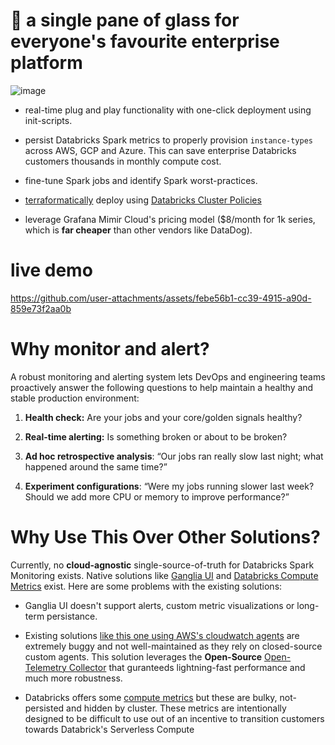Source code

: # 🔎 a single pane of glass for everyone's favourite enterprise platform 

![image](https://github.com/user-attachments/assets/534d4b60-4ece-46e4-a423-361b60a79463)
  
- real-time plug and play functionality with one-click deployment using init-scripts.

- persist Databricks Spark metrics to properly provision `instance-types` across AWS, GCP and Azure. This can save enterprise Databricks customers thousands in monthly compute cost.

- fine-tune Spark jobs and identify Spark worst-practices. 

- [terraformatically](https://docs.databricks.com/en/dev-tools/terraform/index.html) deploy using [Databricks Cluster Policies](https://docs.databricks.com/en/init-scripts/index.html) 

- leverage Grafana Mimir Cloud's pricing model ($8/month for 1k series, which is **far cheaper** than other vendors like DataDog).

# live demo
https://github.com/user-attachments/assets/febe56b1-cc39-4915-a90d-859e73f2aa0b

# Why monitor and alert?
A robust monitoring and alerting system lets DevOps and engineering teams proactively answer the following questions to help maintain a healthy and stable production environment:

1) **Health check:** Are your jobs and your core/golden signals healthy?

2) **Real-time alerting:** Is something broken or about to be broken?

3) **Ad hoc retrospective analysis**: “Our jobs ran really slow last night; what happened around the same time?”

4) **Experiment configurations**: “Were my jobs running slower last week? Should we add more CPU or memory to improve performance?”

# Why Use This Over Other Solutions? 

Currently, no **cloud-agnostic** single-source-of-truth for Databricks Spark Monitoring exists. Native solutions like [Ganglia UI](https://medium.com/quintoandar-tech-blog/ganglia-on-spark-cluster-optimization-at-its-best-e5c9dc29253b) and [Databricks Compute Metrics](https://docs.databricks.com/en/compute/cluster-metrics.html) exist. Here are some problems with the existing solutions: 

- Ganglia UI doesn't support alerts, custom metric visualizations or long-term persistance.

- Existing solutions [like this one using AWS's cloudwatch agents](https://aws.amazon.com/blogs/mt/how-to-monitor-databricks-with-amazon-cloudwatch/) are extremely buggy and not well-maintained as they rely on closed-source custom agents. This solution leverages the **Open-Source** [Open-Telemetry Collector](https://github.com/open-telemetry/opentelemetry-collector-contrib) that guranteeds lightning-fast performance and much more robustness.

- Databricks offers some [compute metrics](https://docs.databricks.com/en/compute/cluster-metrics.html) but these are bulky, not-persisted and hidden by cluster. These metrics are intentionally designed to be difficult to use out of an incentive to transition customers towards Databrick's Serverless Compute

*****

→ **WHAT YOU NEED TO DO**:
Once the pictures are removed, repeat all of the data above exactly.

→ **RESULT OF THE TASK**:
Source code

: # 🔎 a single pane of glass for everyone's favourite enterprise platform 

![image](https://github.com/user-attachments/assets/534d4b60-4ece-46e4-a423-361b60a79463)
  
- real-time plug and play functionality with one-click deployment using init-scripts.

- persist Databricks Spark metrics to properly provision `instance-types` across AWS, GCP and Azure. This can save enterprise Databricks customers thousands in monthly compute cost.

- fine-tune Spark jobs and identify Spark worst-practices. 

- [terraformatically](https://docs.databricks.com/en/dev-tools/terraform/index.html) deploy using [Databricks Cluster Policies](https://docs.databricks.com/en/init-scripts/index.html) 

- leverage Grafana Mimir Cloud's pricing model ($8/month for 1k series, which is **far cheaper** than other vendors like DataDog).

# live demo
https://github.com/user-attachments/assets/febe56b1-cc39-4915-a90d-859e73f2aa0b

# Why monitor and alert?
A robust monitoring and alerting system lets DevOps and engineering teams proactively answer the following questions to help maintain a healthy and stable production environment:

1) **Health check:** Are your jobs and your core/golden signals healthy?

2) **Real-time alerting:** Is something broken or about to be broken?

3) **Ad hoc retrospective analysis**: “Our jobs ran really slow last night; what happened around the same time?”

4) **Experiment configurations**: “Were my jobs running slower last week? Should we add more CPU or memory to improve performance?”

# Why Use This Over Other Solutions? 

Currently, no **cloud-agnostic** single-source-of-truth for Databricks Spark Monitoring exists. Native solutions like [Ganglia UI](https://medium.com/quintoandar-tech-blog/ganglia-on-spark-cluster-optimization-at-its-best-e5c9dc29253b) and [Databricks Compute Metrics](https://docs.databricks.com/en/compute/cluster-metrics.html) exist. Here are some problems with the existing solutions: 

- Ganglia UI doesn't support alerts, custom metric visualizations or long-term persistance.

- Existing solutions [like this one using AWS's cloudwatch agents](https://aws.amazon.com/blogs/mt/how-to-monitor-databricks-with-amazon-cloudwatch/) are extremely buggy and not well-maintained as they rely on closed-source custom agents. This solution leverages the **Open-Source** [Open-Telemetry Collector](https://github.com/open-telemetry/opentelemetry-collector-contrib) that guranteeds lightning-fast performance and much more robustness.

- Databricks offers some [compute metrics](https://docs.databricks.com/en/compute/cluster-metrics.html) but these are bulky, not-persisted and hidden by cluster. These metrics are intentionally designed to be difficult to use out of an incentive to transition customers towards Databrick's Serverless Compute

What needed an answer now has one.